> _DATA FOR REVIEW_:

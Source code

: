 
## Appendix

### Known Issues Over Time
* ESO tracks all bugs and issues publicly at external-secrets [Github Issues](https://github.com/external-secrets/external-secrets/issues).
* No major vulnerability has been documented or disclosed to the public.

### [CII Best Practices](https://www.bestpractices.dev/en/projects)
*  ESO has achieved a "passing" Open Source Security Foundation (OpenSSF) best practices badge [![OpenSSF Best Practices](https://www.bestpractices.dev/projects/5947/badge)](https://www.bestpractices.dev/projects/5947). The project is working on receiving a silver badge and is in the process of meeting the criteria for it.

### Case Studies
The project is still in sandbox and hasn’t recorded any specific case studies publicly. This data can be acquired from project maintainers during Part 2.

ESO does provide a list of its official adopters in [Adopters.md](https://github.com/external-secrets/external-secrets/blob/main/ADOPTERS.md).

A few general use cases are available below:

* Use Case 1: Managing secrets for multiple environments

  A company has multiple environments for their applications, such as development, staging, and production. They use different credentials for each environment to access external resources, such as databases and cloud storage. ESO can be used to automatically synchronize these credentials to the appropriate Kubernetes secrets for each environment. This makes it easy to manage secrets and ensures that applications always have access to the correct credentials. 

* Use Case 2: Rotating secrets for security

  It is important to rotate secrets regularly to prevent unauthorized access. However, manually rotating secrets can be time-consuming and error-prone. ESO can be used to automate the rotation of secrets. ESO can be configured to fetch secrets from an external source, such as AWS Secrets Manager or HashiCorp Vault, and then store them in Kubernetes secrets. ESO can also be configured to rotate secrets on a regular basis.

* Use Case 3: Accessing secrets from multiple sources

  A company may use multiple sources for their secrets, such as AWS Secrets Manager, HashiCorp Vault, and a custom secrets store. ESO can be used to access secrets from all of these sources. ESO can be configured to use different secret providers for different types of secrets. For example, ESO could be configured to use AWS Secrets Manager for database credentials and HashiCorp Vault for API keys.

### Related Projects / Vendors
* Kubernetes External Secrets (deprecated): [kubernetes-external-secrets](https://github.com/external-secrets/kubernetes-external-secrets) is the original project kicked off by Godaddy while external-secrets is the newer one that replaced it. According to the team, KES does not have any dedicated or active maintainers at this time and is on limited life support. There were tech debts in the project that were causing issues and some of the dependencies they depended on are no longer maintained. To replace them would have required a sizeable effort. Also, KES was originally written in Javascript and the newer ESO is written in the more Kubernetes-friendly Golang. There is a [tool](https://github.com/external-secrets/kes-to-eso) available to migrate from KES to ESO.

> _WORK INSTRUCTION_: Copy all records verbatim.

> _ANSWER TO THIS TASK_:
Source code

: 
## Appendix

### Known Issues Over Time
* ESO tracks all bugs and issues publicly at external-secrets [Github Issues](https://github.com/external-secrets/external-secrets/issues).
* No major vulnerability has been documented or disclosed to the public.

### [CII Best Practices](https://www.bestpractices.dev/en/projects)
*  ESO has achieved a "passing" Open Source Security Foundation (OpenSSF) best practices badge [![OpenSSF Best Practices](https://www.bestpractices.dev/projects/5947/badge)](https://www.bestpractices.dev/projects/5947). The project is working on receiving a silver badge and is in the process of meeting the criteria for it.

### Case Studies
The project is still in sandbox and hasn’t recorded any specific case studies publicly. This data can be acquired from project maintainers during Part 2.

ESO does provide a list of its official adopters in [Adopters.md](https://github.com/external-secrets/external-secrets/blob/main/ADOPTERS.md).

A few general use cases are available below:

* Use Case 1: Managing secrets for multiple environments

  A company has multiple environments for their applications, such as development, staging, and production. They use different credentials for each environment to access external resources, such as databases and cloud storage. ESO can be used to automatically synchronize these credentials to the appropriate Kubernetes secrets for each environment. This makes it easy to manage secrets and ensures that applications always have access to the correct credentials. 

* Use Case 2: Rotating secrets for security

  It is important to rotate secrets regularly to prevent unauthorized access. However, manually rotating secrets can be time-consuming and error-prone. ESO can be used to automate the rotation of secrets. ESO can be configured to fetch secrets from an external source, such as AWS Secrets Manager or HashiCorp Vault, and then store them in Kubernetes secrets. ESO can also be configured to rotate secrets on a regular basis.

* Use Case 3: Accessing secrets from multiple sources

  A company may use multiple sources for their secrets, such as AWS Secrets Manager, HashiCorp Vault, and a custom secrets store. ESO can be used to access secrets from all of these sources. ESO can be configured to use different secret providers for different types of secrets. For example, ESO could be configured to use AWS Secrets Manager for database credentials and HashiCorp Vault for API keys.

### Related Projects / Vendors
* Kubernetes External Secrets (deprecated): [kubernetes-external-secrets](https://github.com/external-secrets/kubernetes-external-secrets) is the original project kicked off by Godaddy while external-secrets is the newer one that replaced it. According to the team, KES does not have any dedicated or active maintainers at this time and is on limited life support. There were tech debts in the project that were causing issues and some of the dependencies they depended on are no longer maintained. To replace them would have required a sizeable effort. Also, KES was originally written in Javascript and the newer ESO is written in the more Kubernetes-friendly Golang. There is a [tool](https://github.com/external-secrets/kes-to-eso) available to migrate from KES to ESO.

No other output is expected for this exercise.